What you all fail to acknowledge is that patients are never happy if you don't provide good care. Those two are definitely mutually exclusive. You can't do a poor job and make a patient happy.

not true. definitely not true. I don't get how you believe that. If you are nice to a diabetic patient who has protenuria on his dipstick, and you never put him on an ACE-I or ARB. A few years later he enters into renal failure that could have been prevented. As long as you are nice to the guy he'll never know the difference and be completely satisfied with you as a provider. After all, I'm sure if this happened it wouldn't be malicious, it would simply be that the provider didn't know, he would explain to the patient that renal failure is a natural part of the life of many diabetics and both would continue on their way. Seriously, the scenarios are endless. Patients do not know about a lot of what we do. How in the world do you compare a happy patient to a healthy patient? they don't equate. Apples to tigers. It's not even in the ballpark. I've run across the same thing in practice, the PCP doesn't have the patient on x medicine that is necessary according to current guidelines and I have to start it in the hospital. The patient still loves their PCP even though the PCP missed something. The patient just didn't know!s:uhoh3:

NP (and PA) education is good for what they currently do, but I feel that if the DNPs are pushing for equal practice, then at least they could beef up their coursework. Comparing the two, the DNP is not very different from the current NP that requires a masters- yet costs the extra year of tuition and they had added the title "doctor". Based on the lack of change between the programs that you normally see between a masters and a doctorate, I have always felt this was nothing more than a political move especially because the people pushing for complete equal practice rights are the same ones who created the new degree. That really is beside the point though.
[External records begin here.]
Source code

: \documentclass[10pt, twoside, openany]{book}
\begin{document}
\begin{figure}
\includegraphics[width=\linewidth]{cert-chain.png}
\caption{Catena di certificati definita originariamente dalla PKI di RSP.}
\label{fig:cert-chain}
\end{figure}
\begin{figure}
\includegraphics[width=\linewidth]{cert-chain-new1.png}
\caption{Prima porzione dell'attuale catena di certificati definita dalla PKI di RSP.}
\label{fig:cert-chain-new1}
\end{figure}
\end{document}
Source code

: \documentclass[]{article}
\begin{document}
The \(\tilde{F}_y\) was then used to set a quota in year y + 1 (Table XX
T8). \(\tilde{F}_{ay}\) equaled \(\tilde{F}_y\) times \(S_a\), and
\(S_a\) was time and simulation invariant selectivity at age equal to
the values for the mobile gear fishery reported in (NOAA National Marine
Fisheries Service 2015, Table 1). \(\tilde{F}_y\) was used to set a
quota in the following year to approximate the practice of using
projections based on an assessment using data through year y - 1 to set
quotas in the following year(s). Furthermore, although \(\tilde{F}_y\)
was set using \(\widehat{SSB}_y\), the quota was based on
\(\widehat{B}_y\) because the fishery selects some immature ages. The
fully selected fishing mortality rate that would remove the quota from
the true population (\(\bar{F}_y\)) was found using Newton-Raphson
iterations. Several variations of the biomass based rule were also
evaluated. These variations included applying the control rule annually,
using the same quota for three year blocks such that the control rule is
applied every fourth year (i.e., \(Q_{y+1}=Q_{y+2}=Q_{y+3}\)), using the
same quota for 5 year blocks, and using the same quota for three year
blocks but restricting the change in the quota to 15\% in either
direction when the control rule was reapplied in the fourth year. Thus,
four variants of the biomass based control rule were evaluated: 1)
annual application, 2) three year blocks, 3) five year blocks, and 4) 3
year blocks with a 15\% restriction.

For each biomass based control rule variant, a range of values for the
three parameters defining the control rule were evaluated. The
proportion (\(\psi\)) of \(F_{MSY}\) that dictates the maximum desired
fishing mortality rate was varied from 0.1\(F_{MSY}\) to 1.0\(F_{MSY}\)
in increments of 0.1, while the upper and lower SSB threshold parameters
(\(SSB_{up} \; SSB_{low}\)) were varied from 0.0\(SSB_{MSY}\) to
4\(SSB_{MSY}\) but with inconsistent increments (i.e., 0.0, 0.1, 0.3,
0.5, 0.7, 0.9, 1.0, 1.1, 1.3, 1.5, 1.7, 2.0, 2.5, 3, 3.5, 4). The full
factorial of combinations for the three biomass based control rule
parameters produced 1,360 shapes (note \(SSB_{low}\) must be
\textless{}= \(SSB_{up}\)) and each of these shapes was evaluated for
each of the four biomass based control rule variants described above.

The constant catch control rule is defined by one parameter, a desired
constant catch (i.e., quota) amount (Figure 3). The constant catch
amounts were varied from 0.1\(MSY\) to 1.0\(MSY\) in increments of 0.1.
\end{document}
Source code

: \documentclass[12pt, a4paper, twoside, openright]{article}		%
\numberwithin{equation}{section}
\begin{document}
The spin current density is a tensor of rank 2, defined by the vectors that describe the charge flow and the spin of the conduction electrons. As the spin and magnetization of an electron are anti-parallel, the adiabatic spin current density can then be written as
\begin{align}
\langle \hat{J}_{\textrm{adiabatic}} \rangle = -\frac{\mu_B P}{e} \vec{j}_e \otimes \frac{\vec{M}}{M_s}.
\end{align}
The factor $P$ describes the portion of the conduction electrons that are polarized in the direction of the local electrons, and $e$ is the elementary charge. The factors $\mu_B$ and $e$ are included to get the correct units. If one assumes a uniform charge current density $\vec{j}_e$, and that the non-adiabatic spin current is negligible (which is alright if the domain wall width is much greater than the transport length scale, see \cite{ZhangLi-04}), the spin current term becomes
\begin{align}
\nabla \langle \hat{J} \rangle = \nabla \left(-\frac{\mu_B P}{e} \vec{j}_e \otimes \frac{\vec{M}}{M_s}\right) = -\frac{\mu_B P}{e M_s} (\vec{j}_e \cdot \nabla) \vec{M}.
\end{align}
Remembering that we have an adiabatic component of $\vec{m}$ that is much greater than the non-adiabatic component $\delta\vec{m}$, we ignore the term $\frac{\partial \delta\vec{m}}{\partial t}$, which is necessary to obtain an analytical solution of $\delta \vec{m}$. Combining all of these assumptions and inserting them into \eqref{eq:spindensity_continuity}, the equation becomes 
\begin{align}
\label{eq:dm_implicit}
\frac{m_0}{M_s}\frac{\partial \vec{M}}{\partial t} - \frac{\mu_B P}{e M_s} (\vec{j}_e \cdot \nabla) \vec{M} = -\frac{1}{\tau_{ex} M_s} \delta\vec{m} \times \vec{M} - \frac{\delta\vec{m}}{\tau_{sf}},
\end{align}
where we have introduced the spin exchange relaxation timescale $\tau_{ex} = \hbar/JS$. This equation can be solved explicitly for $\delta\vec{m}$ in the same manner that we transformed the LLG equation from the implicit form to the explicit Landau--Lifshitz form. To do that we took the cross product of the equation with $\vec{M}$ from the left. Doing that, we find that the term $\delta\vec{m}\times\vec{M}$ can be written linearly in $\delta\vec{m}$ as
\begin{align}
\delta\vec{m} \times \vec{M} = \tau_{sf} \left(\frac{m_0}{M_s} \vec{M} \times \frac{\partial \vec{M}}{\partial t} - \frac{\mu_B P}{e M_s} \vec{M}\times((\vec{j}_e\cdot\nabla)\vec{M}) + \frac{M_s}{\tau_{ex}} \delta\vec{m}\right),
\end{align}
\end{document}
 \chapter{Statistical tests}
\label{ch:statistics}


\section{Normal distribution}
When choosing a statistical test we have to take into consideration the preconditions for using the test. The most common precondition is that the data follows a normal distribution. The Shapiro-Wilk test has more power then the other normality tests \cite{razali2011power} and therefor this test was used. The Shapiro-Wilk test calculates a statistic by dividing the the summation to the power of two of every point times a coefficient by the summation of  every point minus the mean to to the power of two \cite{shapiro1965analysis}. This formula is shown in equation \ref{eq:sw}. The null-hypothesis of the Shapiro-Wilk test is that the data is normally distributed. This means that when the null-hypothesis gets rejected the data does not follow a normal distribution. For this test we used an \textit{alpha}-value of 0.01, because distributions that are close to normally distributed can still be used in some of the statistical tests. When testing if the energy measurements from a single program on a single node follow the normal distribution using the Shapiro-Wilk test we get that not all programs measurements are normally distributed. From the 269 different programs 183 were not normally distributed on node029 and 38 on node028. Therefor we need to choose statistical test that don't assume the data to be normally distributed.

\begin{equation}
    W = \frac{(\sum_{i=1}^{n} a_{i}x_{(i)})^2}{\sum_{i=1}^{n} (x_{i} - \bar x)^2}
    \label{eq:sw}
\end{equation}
I am not saying the statistics, nursing leadership and research classes aren't worthwhile. What I am saying though, is if you are trying for an abreviated course of study, these do not belong in a clinical doctorate because they end up taking the place of other, more important things for patient care.

I tried to google search this article but I must not have the right key words . I'd be interested in reading it.

I really don't think there need to be any changes in the current curriculum for nurse practitioners other than to simply make it more uniform across programs. I also would agree that requiring a doctoral degree doesn't add anything in terms of value to nurse practitioners. I think their education and training levels are fine for them to be independent providers within their scope of practice. I think that people in medical professions get very hung up on titles. It is actually worse than politicians are about it. I think it is silly to go around calling yourself doctor or to expect other people to call you that. It is condescending. Titles are antiquated. The healthcare industry needs to get over itself on a lot of antiquated notions.

I tried to google search this article but I must not have the right key words . I'd be interested in reading it.

I didn't read the article, I think I was listening to the NBC nightly news and they mentioned something about touch. They had images of healthcare providers (I think MDs) and a waitresses. They were quoting a recent journal article; I don't recall the journal. At the time the journal sounded like respectable journal, just can't recall the name.